Our current premier, let us not forget, made the most of his return to private life by going to work for a dictatorship and now wants to give lessons on democracy to young people who are outraged and worried about the future they are facing.
So dies the sense of stateliness.
Moving on from a regrettable declaration
Parizeau’s death will remain, alas, stained by the bad faith of several of his adversaries, obsessed as ever with his remarks on October 30, 1995, when he blamed the defeat of the sovereignty referendum on “money and the ethnic vote.”
Those detractors with selective memory seem to have forgotten that Jacques Parizeau was a fierce opponent of the Charter of Values. And that he was a bitter critic of the current Parti Québécois, which he compared to a “field of ruins,” not without a certain sadness for the dying remains of Quebec’s largest sovereigntist party. They don’t see the irony of considering him a “nobody,” in his own words, “while Pierre Elliott Trudeau imprisoned hundreds of Quebecers and yet is considered a great man.”

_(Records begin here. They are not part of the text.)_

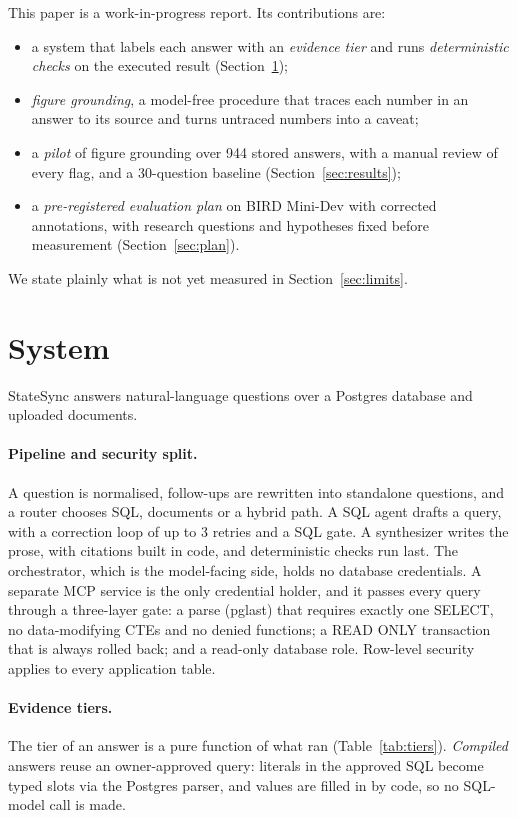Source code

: \documentclass[10pt,twocolumn]{article}
\begin{document}
This paper is a work-in-progress report. Its contributions are:
\begin{itemize}
\item a system that labels each answer with an \emph{evidence tier} and runs \emph{deterministic checks} on the executed result (Section~\ref{sec:system});
\item \emph{figure grounding}, a model-free procedure that traces each number in an answer to its source and turns untraced numbers into a caveat;
\item a \emph{pilot} of figure grounding over 944 stored answers, with a manual review of every flag, and a 30-question baseline (Section~\ref{sec:results});
\item a \emph{pre-registered evaluation plan} on BIRD Mini-Dev with corrected annotations, with research questions and hypotheses fixed before measurement (Section~\ref{sec:plan}).
\end{itemize}
We state plainly what is not yet measured in Section~\ref{sec:limits}.

\section{System}\label{sec:system}
StateSync answers natural-language questions over a Postgres database and uploaded documents.

\paragraph{Pipeline and security split.} A question is normalised, follow-ups are rewritten into standalone questions, and a router chooses SQL, documents or a hybrid path. A SQL agent drafts a query, with a correction loop of up to 3 retries and a SQL gate. A synthesizer writes the prose, with citations built in code, and deterministic checks run last. The orchestrator, which is the model-facing side, holds no database credentials. A separate MCP service is the only credential holder, and it passes every query through a three-layer gate: a parse (pglast) that requires exactly one SELECT, no data-modifying CTEs and no denied functions; a READ ONLY transaction that is always rolled back; and a read-only database role. Row-level security applies to every application table.

\paragraph{Evidence tiers.} The tier of an answer is a pure function of what ran (Table~\ref{tab:tiers}). \emph{Compiled} answers reuse an owner-approved query: literals in the approved SQL become typed slots via the Postgres parser, and values are filled in by code, so no SQL-model call is made.
\end{document}
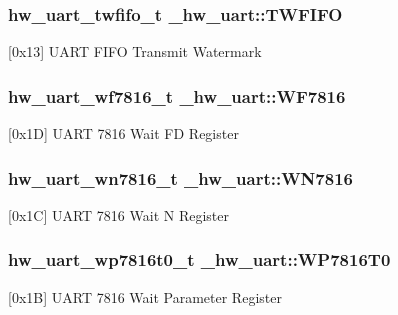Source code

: \subsubsection[{\texorpdfstring{T\+W\+F\+I\+FO}{TWFIFO}}]{ {\bf hw\+\_\+uart\+\_\+twfifo\+\_\+t} \+\_\+hw\+\_\+uart\+::\+T\+W\+F\+I\+FO}\hypertarget{struct__hw__uart_aed094bea35e9d91e55fe46abfa197c3e}{}\label{struct__hw__uart_aed094bea35e9d91e55fe46abfa197c3e}
\mbox{[}0x13\mbox{]} U\+A\+RT F\+I\+FO Transmit Watermark 
\subsubsection[{\texorpdfstring{W\+F7816}{WF7816}}]{ {\bf hw\+\_\+uart\+\_\+wf7816\+\_\+t} \+\_\+hw\+\_\+uart\+::\+W\+F7816}\hypertarget{struct__hw__uart_a4b0dfffdac899dbe64ccf04a1716e080}{}\label{struct__hw__uart_a4b0dfffdac899dbe64ccf04a1716e080}
\mbox{[}0x1D\mbox{]} U\+A\+RT 7816 Wait FD Register 
\subsubsection[{\texorpdfstring{W\+N7816}{WN7816}}]{ {\bf hw\+\_\+uart\+\_\+wn7816\+\_\+t} \+\_\+hw\+\_\+uart\+::\+W\+N7816}\hypertarget{struct__hw__uart_a18492a6807b7e4c19220dd0f30573a81}{}\label{struct__hw__uart_a18492a6807b7e4c19220dd0f30573a81}
\mbox{[}0x1C\mbox{]} U\+A\+RT 7816 Wait N Register 
\subsubsection[{\texorpdfstring{W\+P7816\+T0}{WP7816T0}}]{ {\bf hw\+\_\+uart\+\_\+wp7816t0\+\_\+t} \+\_\+hw\+\_\+uart\+::\+W\+P7816\+T0}\hypertarget{struct__hw__uart_a88b8473e6ec93eb85dbf4db772600270}{}\label{struct__hw__uart_a88b8473e6ec93eb85dbf4db772600270}
\mbox{[}0x1B\mbox{]} U\+A\+RT 7816 Wait Parameter Register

Will the sovereigntist cause survive the death of Parizeau? Of course, but today it is more divided than ever between parties fighting for seats in the National Assembly and ideologically divided partisan groups. On Radio-Canada, Chantal Hébert named Jean-Martin Aussant his political successor — an appropriate choice, considering that Parizeau supported Aussant’s [hardline sovereigntist party] Option Nationale in the 2012 provincial election. But unless Aussant gets back in the game and returns to the political battlefield [he left politics for a corporate job in London, England in 2013], the symbolic coronation will have been too little, too late.
Jacques Parizeau leaves a political legacy that is consistent on only one point: The man known in Quebec as “Monsieur” had a sense of stateliness.
Unfortunately, he remains for the moment the only one who does.